Original 2D space Kernel-transformed space
○ × × ○ ○ ○ | × ×
×× × × ×× → ○ ○ | × ×
○ × × ○ linear boundary!
(not linearly separable) (linearly separable!)
Common Kernels
# Linear — works for linearly separable data
svm_linear = SVC(kernel="linear", C=1.0)
# RBF (Radial Basis Function) — most popular, works for non-linear data
svm_rbf = SVC(kernel="rbf", C=10, gamma="scale")
# Polynomial — for polynomial relationships
svm_poly = SVC(kernel="poly", degree=3, C=1.0)
RBF Kernel Parameters
- C — margin softness (as before)
- gamma — how far each training point’s influence reaches
- High gamma → each point influences a small region (risk of overfitting)
- Low gamma → wider influence (smoother boundary)
from sklearn.model_selection import GridSearchCV
param_grid = {
"C": [0.1, 1, 10, 100],
"gamma": ["scale", "auto", 0.001, 0.01, 0.1],
}
grid = GridSearchCV(SVC(kernel="rbf"), param_grid, cv=5, scoring="accuracy", n_jobs=-1)
grid.fit(X_train_s, y_train)
print(f"Best params: {grid.best_params_}")
print(f"Best score: {grid.best_score_:.4f}")

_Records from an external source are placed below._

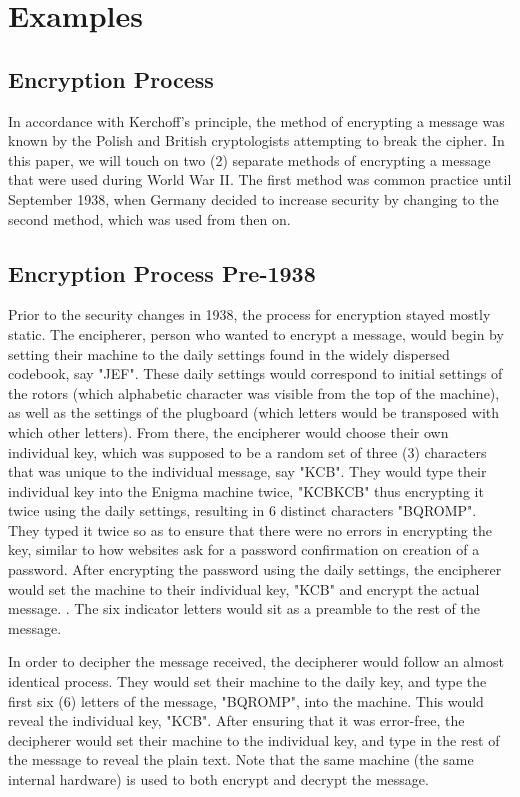 \chapter{Examples}\label{chap:examples}

\section{Encryption Process}

In accordance with Kerchoff's principle, the method of encrypting a message was known by the Polish and British cryptologists attempting to break the cipher. In this paper, we will touch on two (2) separate methods of encrypting a message that were used during World War II. The first method was common practice until September 1938, when Germany decided to increase security by changing to the second method, which was used from then on.

\section{Encryption Process Pre-1938}\label{sec:encprocess1938}

Prior to the security changes in 1938, the process for encryption stayed mostly static. The encipherer, person who wanted to encrypt a message, would begin by setting their machine to the daily settings found in the widely dispersed codebook, say "JEF". These daily settings would correspond to initial settings of the rotors (which alphabetic character was visible from the top of the machine), as well as the settings of the plugboard (which letters would be transposed with which other letters). From there, the encipherer would choose their own individual key, which was supposed to be a random set of three (3) characters that was unique to the individual message, say "KCB". They would type their individual key into the Enigma machine twice, "KCBKCB" thus encrypting it twice using the daily settings, resulting in 6 distinct characters "BQROMP". They typed it twice so as to ensure that there were no errors in encrypting the key, similar to how websites ask for a password confirmation on creation of a password. After encrypting the password using the daily settings, the encipherer would set the machine to their individual key, "KCB" and encrypt the actual message. \cite{wt06}. The six indicator letters would sit as a preamble to the rest of the message. 

In order to decipher the message received, the decipherer would follow an almost identical process. They would set their machine to the daily key, and type the first six (6) letters of the message, "BQROMP", into the machine. This would reveal the individual key, "KCB". After ensuring that it was error-free, the decipherer would set their machine to the individual key, and type in the rest of the message to reveal the plain text. Note that the same machine (the same internal hardware) is used to both encrypt and decrypt the message.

best_svm = grid.best_estimator_
print(f"Test accuracy: {accuracy_score(y_test, best_svm.predict(X_test_s)):.2%}")
SVR — Support Vector Regression
SVM can also do regression:
from sklearn.svm import SVR
from sklearn.datasets import fetch_california_housing
housing = fetch_california_housing()
X_train, X_test, y_train, y_test = train_test_split(
housing.data, housing.target, test_size=0.2, random_state=42
)
scaler = StandardScaler()
X_train_s = scaler.fit_transform(X_train)
X_test_s = scaler.transform(X_test)
svr = SVR(kernel="rbf", C=10, epsilon=0.1)
svr.fit(X_train_s, y_train)
from sklearn.metrics import r2_score
print(f"SVR R²: {r2_score(y_test, svr.predict(X_test_s)):.4f}")
SVM vs. Other Algorithms
| SVM | Logistic Regression | Random Forest | |
|---|---|---|---|
| Non-linear | ✅ (with kernel) | ❌ | ✅ |
| Scalability | ❌ slow on large data | ✅ | ✅ |
| Probability output | ✅ (with probability=True) | ✅ | ✅ |
| Interpretability | ❌ | ✅ | ✅ (feature importances) |
| Needs scaling | ✅ yes | ✅ recommended | ❌ no |
When to Use SVM
✅ Best for:
- High-dimensional data (text, genes)
- Small-to-medium datasets (< 10k samples)
- Clear margin of separation exists
- Non-linear boundaries (with RBF kernel)
❌ Avoid when:
- Millions of samples (too slow)
- Need fast training
- Need probability calibration without extra cost
Why is feature scaling (StandardScaler) especially important for SVM?